== Input data ==
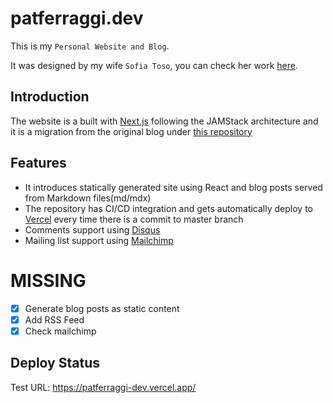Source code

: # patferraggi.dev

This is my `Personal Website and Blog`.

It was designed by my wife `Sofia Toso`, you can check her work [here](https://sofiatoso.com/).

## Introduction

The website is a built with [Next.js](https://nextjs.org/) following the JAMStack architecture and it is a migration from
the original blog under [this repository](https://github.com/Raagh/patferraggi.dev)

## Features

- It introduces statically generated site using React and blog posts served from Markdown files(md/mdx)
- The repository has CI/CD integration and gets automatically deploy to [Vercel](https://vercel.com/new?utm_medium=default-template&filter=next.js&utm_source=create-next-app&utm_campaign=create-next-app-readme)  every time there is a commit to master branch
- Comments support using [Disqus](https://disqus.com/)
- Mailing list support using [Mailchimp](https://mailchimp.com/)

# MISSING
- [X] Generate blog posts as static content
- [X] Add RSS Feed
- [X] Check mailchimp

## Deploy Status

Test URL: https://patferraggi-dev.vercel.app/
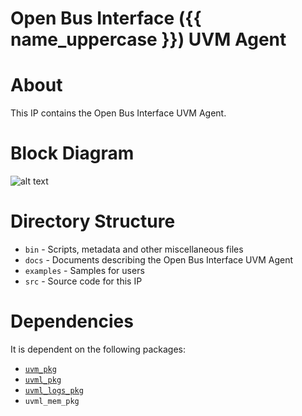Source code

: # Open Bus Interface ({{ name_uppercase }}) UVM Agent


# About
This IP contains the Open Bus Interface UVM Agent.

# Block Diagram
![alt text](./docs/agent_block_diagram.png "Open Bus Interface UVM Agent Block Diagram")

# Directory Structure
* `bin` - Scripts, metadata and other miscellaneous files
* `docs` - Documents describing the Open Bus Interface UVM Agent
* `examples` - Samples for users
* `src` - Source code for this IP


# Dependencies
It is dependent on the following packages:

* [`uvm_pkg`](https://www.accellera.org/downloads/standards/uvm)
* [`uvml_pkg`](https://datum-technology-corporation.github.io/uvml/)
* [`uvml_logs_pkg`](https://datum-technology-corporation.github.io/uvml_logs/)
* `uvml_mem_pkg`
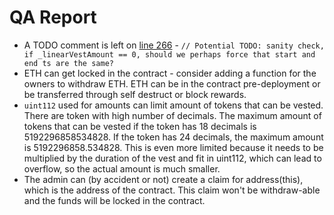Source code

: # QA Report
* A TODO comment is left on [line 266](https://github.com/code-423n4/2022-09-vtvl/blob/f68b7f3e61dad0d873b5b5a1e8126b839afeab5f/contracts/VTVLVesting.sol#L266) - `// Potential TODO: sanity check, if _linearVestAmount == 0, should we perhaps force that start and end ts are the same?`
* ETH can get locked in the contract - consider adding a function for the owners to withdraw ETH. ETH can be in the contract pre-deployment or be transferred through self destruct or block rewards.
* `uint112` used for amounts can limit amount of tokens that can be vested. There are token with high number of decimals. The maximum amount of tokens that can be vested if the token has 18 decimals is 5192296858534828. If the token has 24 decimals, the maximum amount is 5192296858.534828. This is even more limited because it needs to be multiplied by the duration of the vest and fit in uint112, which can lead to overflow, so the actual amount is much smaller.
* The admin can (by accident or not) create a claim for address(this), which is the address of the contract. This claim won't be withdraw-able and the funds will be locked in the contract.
===
Copy each line above containing the string "Agent".

: # Open Bus Interface ({{ name_uppercase }}) UVM Agent
This IP contains the Open Bus Interface UVM Agent.
![alt text](./docs/agent_block_diagram.png "Open Bus Interface UVM Agent Block Diagram")
* `docs` - Documents describing the Open Bus Interface UVM Agent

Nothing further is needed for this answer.